Reuters: Germany’s foreign minister said on Thursday he was meeting Iran’s new and outgoing nuclear negotiators in Germany at their request, demonstrating Tehran’s desire to continue talks in Europe. By Markus Krah
HAMBURG (Reuters) – Germany’s foreign minister said on Thursday he was meeting Iran’s new and outgoing nuclear negotiators in Germany at their request, demonstrating Tehran’s desire to continue talks in Europe.
Frank-Walter Steinmeier was planning to meet outgoing nuclear negotiator Ali Larijani and his successor Saeed Jalili in Hamburg where he is attending a key biennial congress of the centre-left Social Democratic party.
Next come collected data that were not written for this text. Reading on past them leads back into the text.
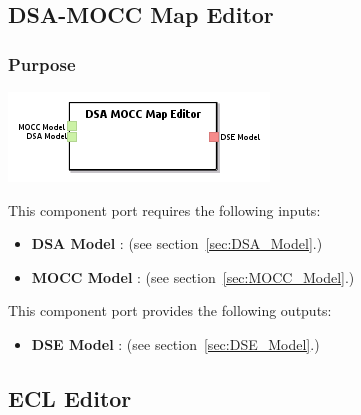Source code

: \documentclass{gemoc} %
\begin{document}
\subsection{DSA-MOCC Map Editor}
\label{sec:DSA-MOCC_Map_Editor}


\subsubsection{Purpose}


\begin{center}
\includegraphics*[trim=0.0cm 0.0cm 0cm 0.0cm, clip=true]{../images/generated/Generated_DSA-MOCC_Map_Editor.png}
\end{center}

This component port requires the following inputs:
\begin{itemize}
  \item \textbf{DSA Model} :
(see section~\ref{sec:DSA_Model}.)
  \item \textbf{MOCC Model} :
(see section~\ref{sec:MOCC_Model}.)
\end{itemize}

This component port provides the following outputs:
\begin{itemize}
  \item \textbf{DSE Model} :
(see section~\ref{sec:DSE_Model}.)
\end{itemize}


\subsection{ECL Editor}
\label{sec:ECL_Editor}
\end{document}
Steinmeier told reporters in Hamburg that the meeting was scheduled at the request of the Iranians.
“The Iranians have a desire to hold further talks in Europe,” Steinmeier said. “We’ll see if there’s any progress.”
Earlier this week the two men met European Union foreign policy chief Javier Solana in Rome.
One German government official familiar with the Iranian nuclear issue said the most likely reason for the Iranian request to meet Steinmeier is that Germany is the least hawkish of the three European powers spearheading diplomatic efforts to persuade Tehran to suspend its nuclear enrichment program.
“We among the three are the most willing to listen to the Iranians,” the official said on condition of anonymity.
Germany, Britain, France and the United States have persuaded a reluctant Russia and China to back two rounds of sanctions against Iran at the U.N. Security Council.
Washington, Britain and France have said they are ready now to impose a third round of U.N. sanctions on Iran but Russia and China are opposed. Germany, diplomats say, would rather wait.
Jalili replaced Larijani after his resignation was announced in a move analysts said could present the West with a harder line in its dispute over Tehran’s atomic ambitions. But Solana said after meeting them that Larijani appeared to be in charge.
The West accuses Iran of pursuing nuclear weapons under cover of a civilian atomic energy program. Tehran says its program is aimed solely at generating electricity so it can export more of its plentiful oil and gas reserves.